▶ _PROMPT_:
Extract precisely the lines of the entries below, from the first line through the line containing "## s.Util.cookieWrite() en".

[Stored data]

****

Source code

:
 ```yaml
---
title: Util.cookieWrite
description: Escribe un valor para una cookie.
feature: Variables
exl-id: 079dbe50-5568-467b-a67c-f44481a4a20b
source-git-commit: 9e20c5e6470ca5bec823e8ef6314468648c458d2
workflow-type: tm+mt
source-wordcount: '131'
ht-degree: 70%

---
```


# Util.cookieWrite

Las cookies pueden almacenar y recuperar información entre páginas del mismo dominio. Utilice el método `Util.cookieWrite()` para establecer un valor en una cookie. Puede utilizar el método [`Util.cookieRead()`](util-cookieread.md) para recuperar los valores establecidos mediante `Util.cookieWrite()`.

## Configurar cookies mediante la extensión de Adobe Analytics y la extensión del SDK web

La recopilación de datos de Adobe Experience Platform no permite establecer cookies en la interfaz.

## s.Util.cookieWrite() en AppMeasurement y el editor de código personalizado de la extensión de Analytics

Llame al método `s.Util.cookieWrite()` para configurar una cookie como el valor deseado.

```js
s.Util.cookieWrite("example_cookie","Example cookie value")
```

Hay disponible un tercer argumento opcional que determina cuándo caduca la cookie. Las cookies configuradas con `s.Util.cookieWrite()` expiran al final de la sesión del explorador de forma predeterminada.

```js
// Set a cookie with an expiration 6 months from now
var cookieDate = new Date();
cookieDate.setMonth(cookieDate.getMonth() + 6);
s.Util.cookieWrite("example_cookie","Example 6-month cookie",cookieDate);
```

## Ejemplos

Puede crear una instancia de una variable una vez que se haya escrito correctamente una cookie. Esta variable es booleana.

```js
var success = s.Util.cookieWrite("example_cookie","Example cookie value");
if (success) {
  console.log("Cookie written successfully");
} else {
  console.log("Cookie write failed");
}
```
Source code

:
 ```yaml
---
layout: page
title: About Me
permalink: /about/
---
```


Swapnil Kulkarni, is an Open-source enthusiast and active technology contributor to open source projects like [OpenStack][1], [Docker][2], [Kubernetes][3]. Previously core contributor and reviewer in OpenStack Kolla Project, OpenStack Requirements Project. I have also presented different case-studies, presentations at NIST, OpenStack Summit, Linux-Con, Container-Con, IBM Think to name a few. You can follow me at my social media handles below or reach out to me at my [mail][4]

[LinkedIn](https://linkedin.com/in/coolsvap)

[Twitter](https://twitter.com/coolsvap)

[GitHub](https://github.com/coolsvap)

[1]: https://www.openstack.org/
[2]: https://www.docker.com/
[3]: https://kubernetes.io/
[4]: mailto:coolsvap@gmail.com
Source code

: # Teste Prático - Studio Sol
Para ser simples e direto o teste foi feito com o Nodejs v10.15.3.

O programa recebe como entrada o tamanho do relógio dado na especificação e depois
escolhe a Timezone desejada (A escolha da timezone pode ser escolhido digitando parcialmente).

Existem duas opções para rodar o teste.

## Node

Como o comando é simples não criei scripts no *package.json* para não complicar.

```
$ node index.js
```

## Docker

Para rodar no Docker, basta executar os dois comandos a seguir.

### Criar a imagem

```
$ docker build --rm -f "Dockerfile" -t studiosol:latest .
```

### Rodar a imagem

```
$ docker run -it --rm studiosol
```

****

▶ _TASK ANSWER_:
Source code

:
 ```yaml
---
title: Util.cookieWrite
description: Escribe un valor para una cookie.
feature: Variables
exl-id: 079dbe50-5568-467b-a67c-f44481a4a20b
source-git-commit: 9e20c5e6470ca5bec823e8ef6314468648c458d2
workflow-type: tm+mt
source-wordcount: '131'
ht-degree: 70%

---
```


# Util.cookieWrite

Las cookies pueden almacenar y recuperar información entre páginas del mismo dominio. Utilice el método `Util.cookieWrite()` para establecer un valor en una cookie. Puede utilizar el método [`Util.cookieRead()`](util-cookieread.md) para recuperar los valores establecidos mediante `Util.cookieWrite()`.

## Configurar cookies mediante la extensión de Adobe Analytics y la extensión del SDK web

La recopilación de datos de Adobe Experience Platform no permite establecer cookies en la interfaz.

## s.Util.cookieWrite() en AppMeasurement y el editor de código personalizado de la extensión de Analytics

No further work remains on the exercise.